In both Oregon and Washington, people other than biological parents can establish a parent/child relationship. Usually this involves a situation in which someone other than a legal parent has participated in a significant way in raising the child. This is common with blended families, families headed by same-sex couples, grandparents and other family members who are close to the child.

Understanding The Legal Process

In order to establish legal guardianship, custody, or visitation rights over the objection of a legal parent, you must petition and prove to the Court that the child’s legal parent does not act in the child’s best interest.

Child guardianship, custody and visitation in both Oregon and Washington is not exclusive to birth, or adoptive, parents. Both laws allow children to continue to enjoy contact with step-parents, grandparents, and others who have played a significant child-rearing role, but who no longer live with them, sometimes even if the child’s legal parent does not agree. Visitation rights extend to both heterosexual and same-sex couples who may not have been married, who now live separately, but who were both important to the life of a child in their home. Biological parentage, blood relationship, and/or legal adoption is not required in order to claim visitation rights.

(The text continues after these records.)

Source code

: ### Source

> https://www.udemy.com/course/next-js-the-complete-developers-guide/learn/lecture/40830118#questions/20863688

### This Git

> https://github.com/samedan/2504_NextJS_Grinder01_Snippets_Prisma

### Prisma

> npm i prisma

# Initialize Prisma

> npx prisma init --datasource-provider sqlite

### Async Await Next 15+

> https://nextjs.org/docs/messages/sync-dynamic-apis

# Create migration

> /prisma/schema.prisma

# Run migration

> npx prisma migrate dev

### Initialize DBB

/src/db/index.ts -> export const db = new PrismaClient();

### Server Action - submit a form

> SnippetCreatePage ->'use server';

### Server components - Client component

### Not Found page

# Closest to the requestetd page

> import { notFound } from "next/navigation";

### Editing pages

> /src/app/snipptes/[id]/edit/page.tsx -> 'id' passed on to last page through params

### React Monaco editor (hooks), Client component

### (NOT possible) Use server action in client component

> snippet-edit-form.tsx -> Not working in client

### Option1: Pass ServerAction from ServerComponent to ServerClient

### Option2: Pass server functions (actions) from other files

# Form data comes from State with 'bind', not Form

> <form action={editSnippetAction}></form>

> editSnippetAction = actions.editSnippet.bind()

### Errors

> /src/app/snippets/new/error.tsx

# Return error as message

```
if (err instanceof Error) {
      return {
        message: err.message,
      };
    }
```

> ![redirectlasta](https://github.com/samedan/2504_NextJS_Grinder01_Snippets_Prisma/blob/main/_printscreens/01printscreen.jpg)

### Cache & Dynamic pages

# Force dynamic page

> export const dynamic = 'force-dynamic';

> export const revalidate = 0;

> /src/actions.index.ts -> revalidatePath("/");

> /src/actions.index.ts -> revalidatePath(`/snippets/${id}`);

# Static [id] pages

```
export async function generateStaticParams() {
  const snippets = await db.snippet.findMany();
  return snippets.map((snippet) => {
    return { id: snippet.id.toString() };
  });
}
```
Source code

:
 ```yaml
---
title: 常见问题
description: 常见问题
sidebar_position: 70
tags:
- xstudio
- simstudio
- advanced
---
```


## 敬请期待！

Washington courts also recognize  “de facto parentage,” giving parental rights to a non-parent who, with the consent of the legal parent, and sharing the same household, has committed to a permanent parental role long enough to bond with the child and establish a parental relationship.

Legal Rights of a Stepparent and Others

With the help of an attorney, any person can explore the possibility of establishing rights under Oregon and Washington law. If they have established a personal relationship of “interaction, companionship, interplay and mutuality” with the child which has lasted continuously for a year or more, they may be able to assert visitation rights. If they have provided for the child’s physical needs and for the child’s psychological needs for parenting continuously and recently in such a relationship, they may be able to assert custody rights.

A step-parent who is divorcing the child’s legal parent has additional rights within the dissolution proceeding. The court will determine whether the proven facts allow the court to overrule the choices of a legal parent, and if so, who should be awarded responsibility for the child’s custody, and what visitation with others will be best for the child. These cases should be discussed and prepared with the help of a family law attorney who is familiar with the law.

Contact us today.

Gevurtz Menashe family and juvenile law attorneys have been helping clients navigate child visitation and guardianship issues for over 30 years. Additionally, our experienced estate planning attorneys can help with estate planning adjustments should you become a legal guardian or, after the child turns 18, whether an adult guardianship is necessary or appropriate. If you are interested in learning more, call us today at 503-227-1515 in Portland, at 360-823-0410 in Vancouver or schedule a consult online.

Call our Portland, OR offices at: 503-227-1515
and our Vancouver, WA office at 360-823-0410
or contact us to request a consultation.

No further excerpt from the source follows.